THE POGUES Rum Sodomy & The Lash - UK 1985


 



















THE POGUES
Rum Sodomy & The Lash - UK 1985

La colonna sonora di un film western ambientato in un pub di Dublino. Questa potrebbe essere una descrizione attendibile di Rum, Sodomy & the Lash, secondo album dei Pogues e caposaldo della loro discografia, il cui titolo è ispirato ad una frase di Winston Churchill sulla Royal Navy e che in copertina mostra l’immagine di una zattera malandata e carica di sventurati che molto somiglia al groviglio di “anime prave” traghettate da “Caron Dimonio” di dantesca memoria.

Folk-punk travolgente, scanzonato, irriverente, politicamente scorretto, fracassone ed alcolico, suonato dalla ciurma più chiassosa, strafottente e commovente degli anni ’80.

James Fearnley (fisarmonica), Cait O'Riordan (basso), Peter "Spider" Stacy (voce e thin whistle), Jeremy Max Finer (chitarra e banjo), Andrew Ranken (batteria) ed ovviamente Shane MacGowan, poeta del whiskey e cantore dalla voce sgraziata, creano un album che tra flauti, violini, cori, e fisarmoniche straripanti, ci sputa addosso vecchie storie di alcolizzati, marinai e pescatori di balene, reduci di guerra, vagabondi, pistoleri, pifferai e sgualdrine.

Rum Sodomy & the Lash, prodotto da Elvis Costello - il quale ha scritto "Ho visto che il mio compito... era quello di catturarli nella loro gloria fatiscente prima che qualche produttore più professionista li mandasse a puttane” - è un album in cui i Pogues, con piglio entusiasmante e grottesco da buskers ubriachi, recuperano ed assimilano lo spirito autentico, rozzo e selvaggio della musica tradizionale irlandese alimentato dalla rabbia del punk e da dosi massicce di alcol, come nessuno aveva mai fatto prima.
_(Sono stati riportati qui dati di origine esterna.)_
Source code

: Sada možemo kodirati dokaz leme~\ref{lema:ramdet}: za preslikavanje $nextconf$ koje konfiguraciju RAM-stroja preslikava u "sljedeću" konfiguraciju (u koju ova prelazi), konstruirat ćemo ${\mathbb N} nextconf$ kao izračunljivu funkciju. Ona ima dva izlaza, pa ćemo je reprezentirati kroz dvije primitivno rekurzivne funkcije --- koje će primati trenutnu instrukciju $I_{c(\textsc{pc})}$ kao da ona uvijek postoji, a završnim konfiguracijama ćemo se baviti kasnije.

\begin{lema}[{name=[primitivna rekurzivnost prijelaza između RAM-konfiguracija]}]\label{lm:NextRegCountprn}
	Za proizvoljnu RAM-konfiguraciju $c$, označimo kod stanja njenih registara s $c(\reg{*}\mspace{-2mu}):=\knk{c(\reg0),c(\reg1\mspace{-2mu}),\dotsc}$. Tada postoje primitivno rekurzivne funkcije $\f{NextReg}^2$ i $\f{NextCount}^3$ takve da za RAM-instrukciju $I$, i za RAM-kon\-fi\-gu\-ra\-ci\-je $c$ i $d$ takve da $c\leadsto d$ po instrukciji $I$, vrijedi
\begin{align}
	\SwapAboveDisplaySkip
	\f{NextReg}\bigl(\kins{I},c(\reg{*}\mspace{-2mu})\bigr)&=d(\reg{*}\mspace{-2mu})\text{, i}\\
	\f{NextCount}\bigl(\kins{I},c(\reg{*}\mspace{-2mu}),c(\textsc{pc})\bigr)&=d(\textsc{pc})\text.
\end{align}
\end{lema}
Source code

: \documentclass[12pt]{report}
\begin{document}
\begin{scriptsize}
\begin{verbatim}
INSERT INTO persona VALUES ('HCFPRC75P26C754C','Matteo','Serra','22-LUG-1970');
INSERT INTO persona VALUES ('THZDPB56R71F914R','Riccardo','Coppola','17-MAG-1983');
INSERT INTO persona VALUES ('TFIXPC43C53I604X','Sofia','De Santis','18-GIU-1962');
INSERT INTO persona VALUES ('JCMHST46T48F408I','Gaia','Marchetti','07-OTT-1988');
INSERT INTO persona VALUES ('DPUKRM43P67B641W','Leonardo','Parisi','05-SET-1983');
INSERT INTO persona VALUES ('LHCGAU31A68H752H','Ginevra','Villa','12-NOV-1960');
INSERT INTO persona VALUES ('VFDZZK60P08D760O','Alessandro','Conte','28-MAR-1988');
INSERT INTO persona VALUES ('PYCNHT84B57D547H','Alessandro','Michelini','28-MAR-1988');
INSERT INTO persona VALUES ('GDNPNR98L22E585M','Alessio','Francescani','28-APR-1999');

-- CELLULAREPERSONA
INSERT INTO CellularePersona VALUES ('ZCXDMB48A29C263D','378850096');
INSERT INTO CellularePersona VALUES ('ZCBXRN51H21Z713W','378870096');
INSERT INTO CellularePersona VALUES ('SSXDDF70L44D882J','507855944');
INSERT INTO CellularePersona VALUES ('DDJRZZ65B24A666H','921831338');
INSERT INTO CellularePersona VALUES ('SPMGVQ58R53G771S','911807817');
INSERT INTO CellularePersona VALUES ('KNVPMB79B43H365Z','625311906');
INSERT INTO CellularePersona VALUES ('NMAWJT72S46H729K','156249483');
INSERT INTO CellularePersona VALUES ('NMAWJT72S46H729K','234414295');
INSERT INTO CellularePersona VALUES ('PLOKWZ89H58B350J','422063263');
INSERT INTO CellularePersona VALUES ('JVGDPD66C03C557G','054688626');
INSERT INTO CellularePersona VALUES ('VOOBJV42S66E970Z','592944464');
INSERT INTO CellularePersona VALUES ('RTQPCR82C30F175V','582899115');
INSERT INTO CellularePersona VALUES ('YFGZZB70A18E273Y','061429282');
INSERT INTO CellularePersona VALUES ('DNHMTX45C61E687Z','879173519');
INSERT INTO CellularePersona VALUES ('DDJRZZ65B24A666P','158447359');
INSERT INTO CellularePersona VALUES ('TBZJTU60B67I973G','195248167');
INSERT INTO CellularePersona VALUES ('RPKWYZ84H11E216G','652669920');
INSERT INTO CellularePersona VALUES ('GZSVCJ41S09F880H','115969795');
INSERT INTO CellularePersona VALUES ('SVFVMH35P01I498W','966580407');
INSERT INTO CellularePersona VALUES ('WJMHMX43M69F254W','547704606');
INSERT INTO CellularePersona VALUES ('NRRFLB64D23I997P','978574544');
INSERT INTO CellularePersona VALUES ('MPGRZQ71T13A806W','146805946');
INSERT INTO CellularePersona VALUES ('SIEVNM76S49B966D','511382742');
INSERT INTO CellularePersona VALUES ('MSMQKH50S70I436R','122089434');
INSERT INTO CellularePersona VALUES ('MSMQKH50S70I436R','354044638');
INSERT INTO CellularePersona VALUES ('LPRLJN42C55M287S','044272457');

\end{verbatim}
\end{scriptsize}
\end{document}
Il fragore esplosivo e doloroso del brano di apertura, "The Sick Bed of Cúchulainn" e della tribale “Wild Cats Of Kilkenny”, le ballate marinare "The Old Main Drag" e “Navigator” nonché la sfolgorante ebbrezza di "A Pair of Brown Eyes" ed ancora la superba ed inquietante interpretazione di Cait O'Riordan di "I'm a Man You Don't Meet Every Day" - che deve aver colpito Costello al punto che, più tardi, l'avrebbe sposata - e gli altri due splendidi traditional, "Dirty Old Town" e "And the Band Played Waltzing Matilda", rendono questo disco emotivamente travolgente. e dimostrarono al mondo che i Pogues erano una grande band.

Ed una domenica - il 4 agosto del 1991 - per la prima ed unica volta, vidi suonare dal vivo i Pogues al Semple Stadium di Thurles, contea di Tipperary, Irlanda. Shane non cantò una sola canzone per intero, dall’inizio alla fine. Dopo un paio di strofe usciva dal proscenio mentre la band continuava a suonare imperturbabile e dopo poco rientrava, una volta con una pinta di birra, un’altra con una bottiglia di whiskey, un’altra ancora con qualche inclassificabile intruglio, collezionando bicchieri e bottiglie sulle assi del palco tutt’intorno alla base dell’asta del microfono fino a fabbricare una sorta di altarino alcolico consacrato a Bacco.

Fu un gran concerto, non tanto per la qualità musicale dell’esibizione, quanto per l’atmosfera da happening, da sbornia tra vecchi amici, da rituale dionisiaco officiato dal gran sacerdote Shane McGowan, “bevuto” quanto e più del numeroso pubblico di adepti presente quella sera.

E ieri, alla fine - dopo una morte annunciata da anni e mai arrivata - Shane se ne è andato, a sessantacinque anni, col fegato gonfio come al solito ed una parata di denti nuovi, a causa di una encefalite virale che forse ha solo abbreviato di poco le sofferenze di un uomo annientato nel corpo ma non nello spirito dalle sue gravi dipendenze.

La nera signora ha preso per sé un grande cantautore, una persona speciale dai larghi sorrisi disastrati, uno degli ultimi eroi del rock’n’roll, nello stesso giorno di Henry Kissinger centenario. E mi fa sorridere immaginare questa strana coppia, che si incammina verso i campi Elisi.

Chissà se Shane ha rivolto la parola ad Henry. Forse no.